> TRY IT:
Which lines of the entries hold the string "secondary"? Copy each one.

+++ DATA SHOWN

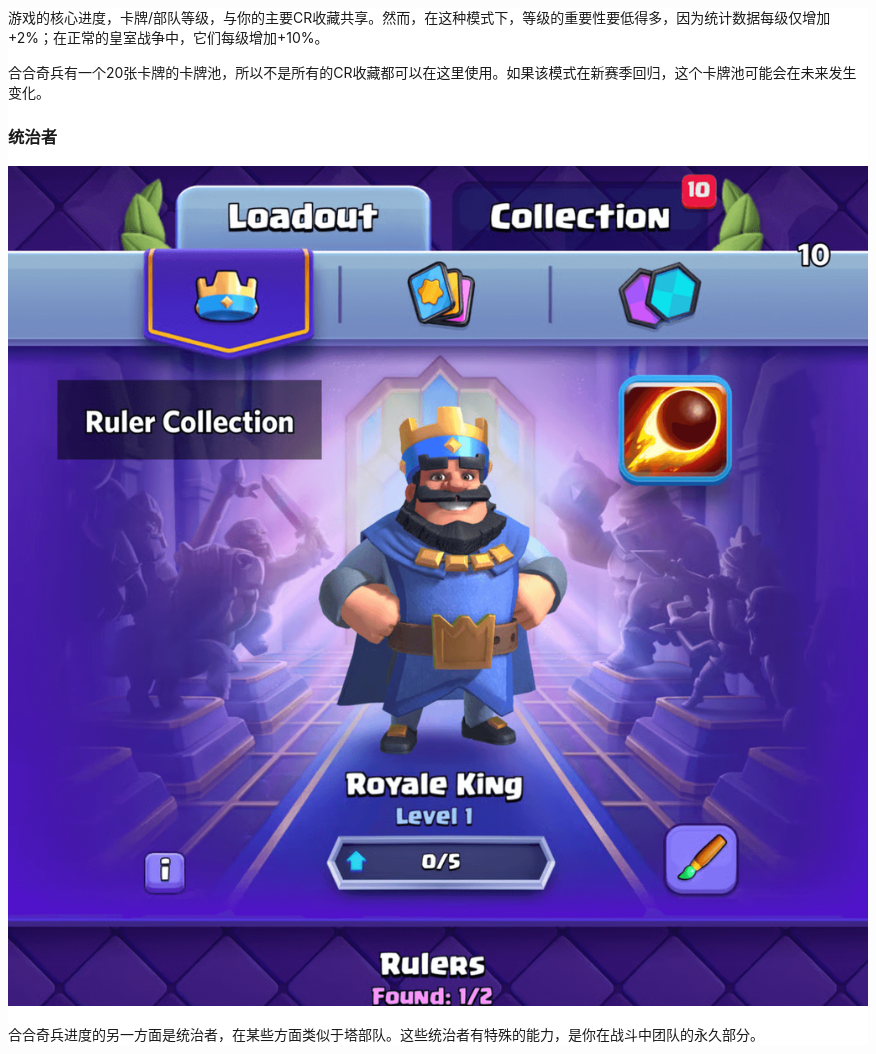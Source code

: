 游戏的核心进度，卡牌/部队等级，与你的主要CR收藏共享。然而，在这种模式下，等级的重要性要低得多，因为统计数据每级仅增加+2%；在正常的皇室战争中，它们每级增加+10%。

合合奇兵有一个20张卡牌的卡牌池，所以不是所有的CR收藏都可以在这里使用。如果该模式在新赛季回归，这个卡牌池可能会在未来发生变化。

### 统治者
![](index-1751217333440.png)


合合奇兵进度的另一方面是统治者，在某些方面类似于塔部队。这些统治者有特殊的能力，是你在战斗中团队的永久部分。
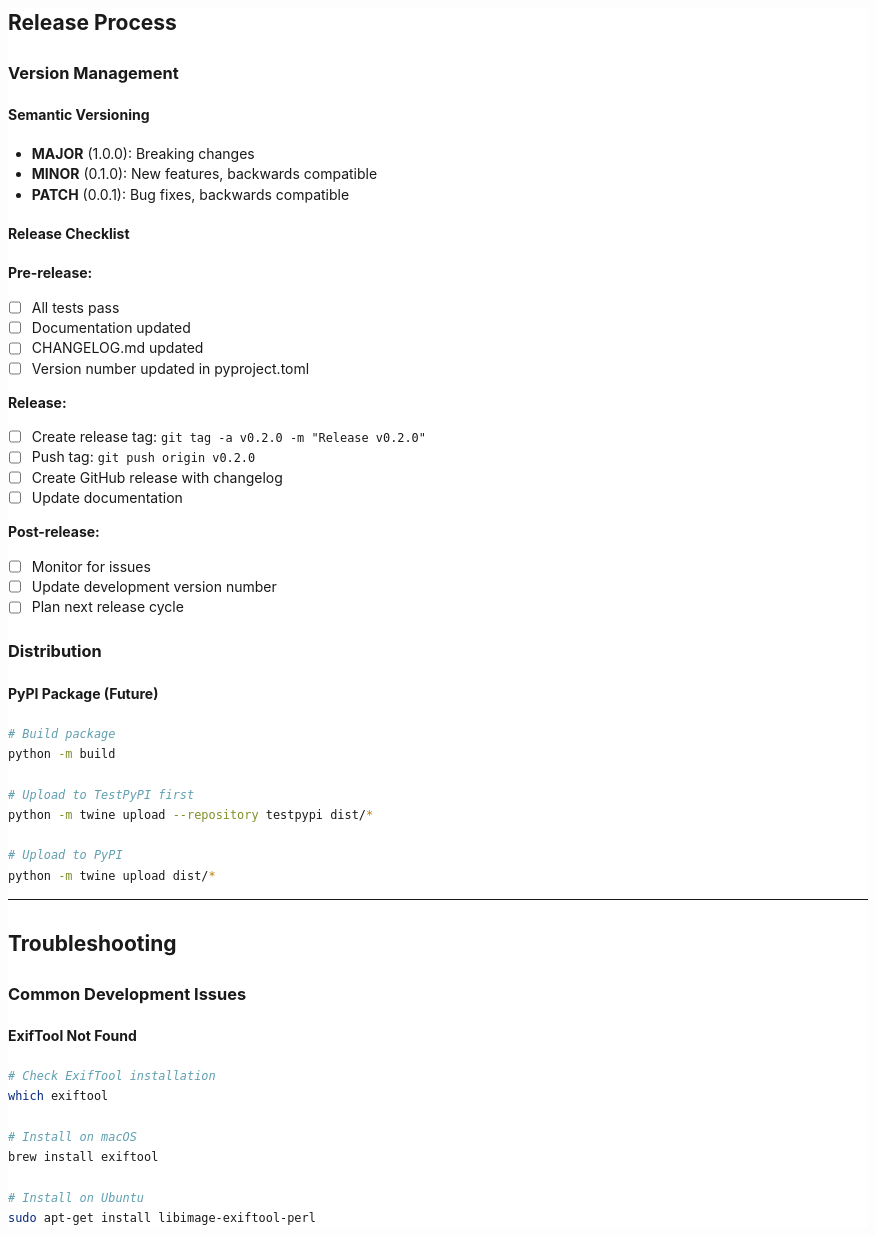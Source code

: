 
## Release Process

### Version Management

#### Semantic Versioning
- **MAJOR** (1.0.0): Breaking changes
- **MINOR** (0.1.0): New features, backwards compatible
- **PATCH** (0.0.1): Bug fixes, backwards compatible

#### Release Checklist

**Pre-release:**
- [ ] All tests pass
- [ ] Documentation updated
- [ ] CHANGELOG.md updated
- [ ] Version number updated in pyproject.toml

**Release:**
- [ ] Create release tag: `git tag -a v0.2.0 -m "Release v0.2.0"`
- [ ] Push tag: `git push origin v0.2.0`
- [ ] Create GitHub release with changelog
- [ ] Update documentation

**Post-release:**
- [ ] Monitor for issues
- [ ] Update development version number
- [ ] Plan next release cycle

### Distribution

#### PyPI Package (Future)
```bash
# Build package
python -m build

# Upload to TestPyPI first
python -m twine upload --repository testpypi dist/*

# Upload to PyPI
python -m twine upload dist/*
```

---

## Troubleshooting

### Common Development Issues

#### ExifTool Not Found
```bash
# Check ExifTool installation
which exiftool

# Install on macOS
brew install exiftool

# Install on Ubuntu
sudo apt-get install libimage-exiftool-perl
```
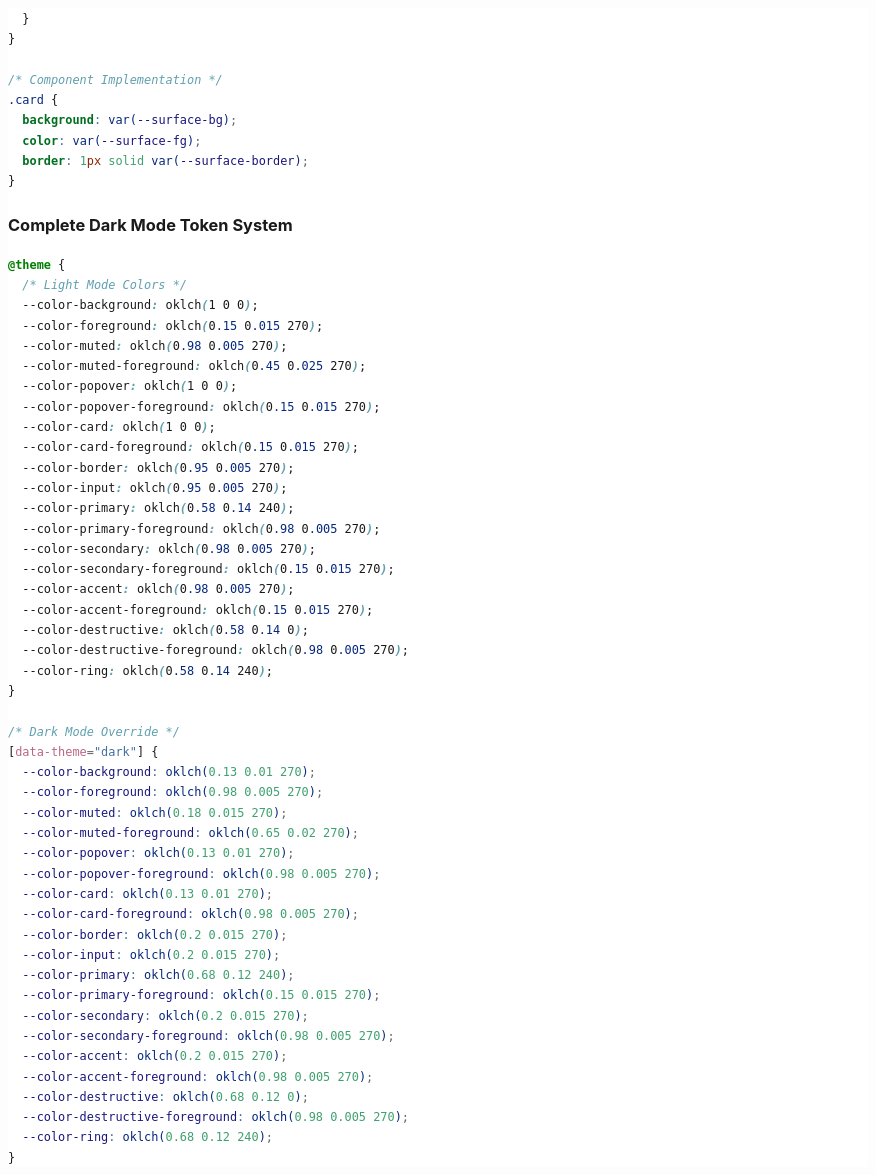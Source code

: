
 ```css
  }
}

/* Component Implementation */
.card {
  background: var(--surface-bg);
  color: var(--surface-fg);
  border: 1px solid var(--surface-border);
}
```

### Complete Dark Mode Token System

```css
@theme {
  /* Light Mode Colors */
  --color-background: oklch(1 0 0);
  --color-foreground: oklch(0.15 0.015 270);
  --color-muted: oklch(0.98 0.005 270);
  --color-muted-foreground: oklch(0.45 0.025 270);
  --color-popover: oklch(1 0 0);
  --color-popover-foreground: oklch(0.15 0.015 270);
  --color-card: oklch(1 0 0);
  --color-card-foreground: oklch(0.15 0.015 270);
  --color-border: oklch(0.95 0.005 270);
  --color-input: oklch(0.95 0.005 270);
  --color-primary: oklch(0.58 0.14 240);
  --color-primary-foreground: oklch(0.98 0.005 270);
  --color-secondary: oklch(0.98 0.005 270);
  --color-secondary-foreground: oklch(0.15 0.015 270);
  --color-accent: oklch(0.98 0.005 270);
  --color-accent-foreground: oklch(0.15 0.015 270);
  --color-destructive: oklch(0.58 0.14 0);
  --color-destructive-foreground: oklch(0.98 0.005 270);
  --color-ring: oklch(0.58 0.14 240);
}

/* Dark Mode Override */
[data-theme="dark"] {
  --color-background: oklch(0.13 0.01 270);
  --color-foreground: oklch(0.98 0.005 270);
  --color-muted: oklch(0.18 0.015 270);
  --color-muted-foreground: oklch(0.65 0.02 270);
  --color-popover: oklch(0.13 0.01 270);
  --color-popover-foreground: oklch(0.98 0.005 270);
  --color-card: oklch(0.13 0.01 270);
  --color-card-foreground: oklch(0.98 0.005 270);
  --color-border: oklch(0.2 0.015 270);
  --color-input: oklch(0.2 0.015 270);
  --color-primary: oklch(0.68 0.12 240);
  --color-primary-foreground: oklch(0.15 0.015 270);
  --color-secondary: oklch(0.2 0.015 270);
  --color-secondary-foreground: oklch(0.98 0.005 270);
  --color-accent: oklch(0.2 0.015 270);
  --color-accent-foreground: oklch(0.98 0.005 270);
  --color-destructive: oklch(0.68 0.12 0);
  --color-destructive-foreground: oklch(0.98 0.005 270);
  --color-ring: oklch(0.68 0.12 240);
}
```
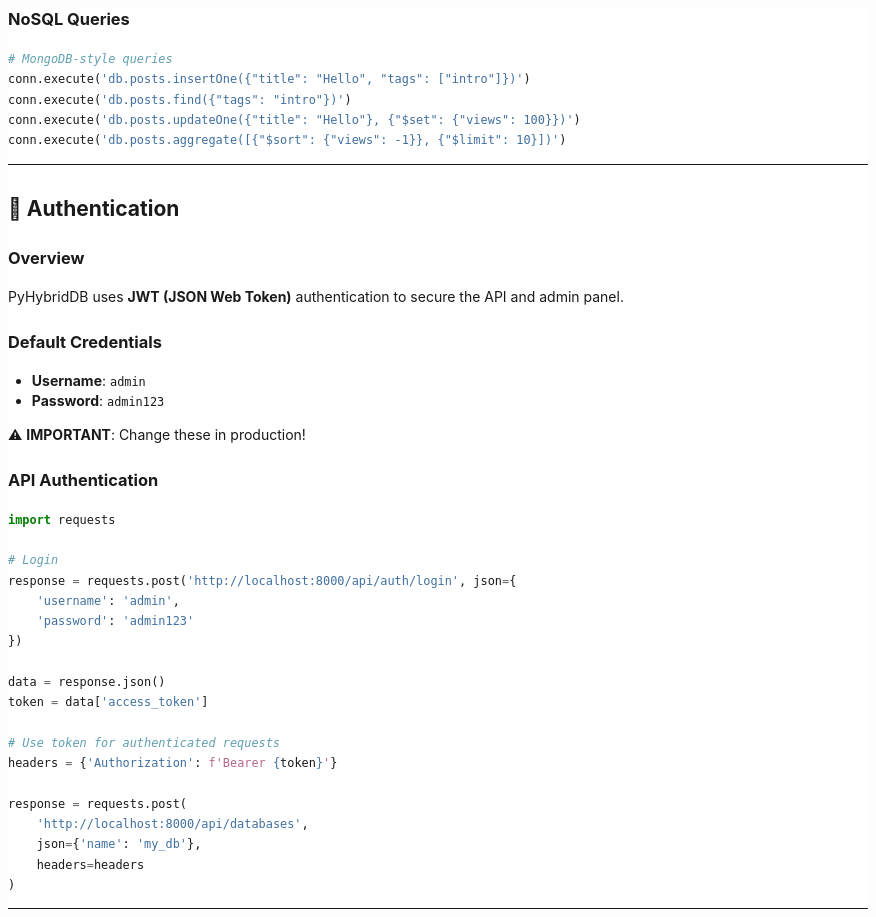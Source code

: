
 ```python
```

### NoSQL Queries

```python
# MongoDB-style queries
conn.execute('db.posts.insertOne({"title": "Hello", "tags": ["intro"]})')
conn.execute('db.posts.find({"tags": "intro"})')
conn.execute('db.posts.updateOne({"title": "Hello"}, {"$set": {"views": 100}})')
conn.execute('db.posts.aggregate([{"$sort": {"views": -1}}, {"$limit": 10}])')
```

---

## 🔐 Authentication

### Overview

PyHybridDB uses **JWT (JSON Web Token)** authentication to secure the API and admin panel.

### Default Credentials

- **Username**: `admin`
- **Password**: `admin123`

⚠️ **IMPORTANT**: Change these in production!

### API Authentication

```python
import requests

# Login
response = requests.post('http://localhost:8000/api/auth/login', json={
    'username': 'admin',
    'password': 'admin123'
})

data = response.json()
token = data['access_token']

# Use token for authenticated requests
headers = {'Authorization': f'Bearer {token}'}

response = requests.post(
    'http://localhost:8000/api/databases',
    json={'name': 'my_db'},
    headers=headers
)
```

---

++++++

> SOLUTION FOR THIS TASK:
  --color-secondary: oklch(0.98 0.005 270);
  --color-secondary-foreground: oklch(0.15 0.015 270);
  --color-secondary: oklch(0.2 0.015 270);
  --color-secondary-foreground: oklch(0.98 0.005 270);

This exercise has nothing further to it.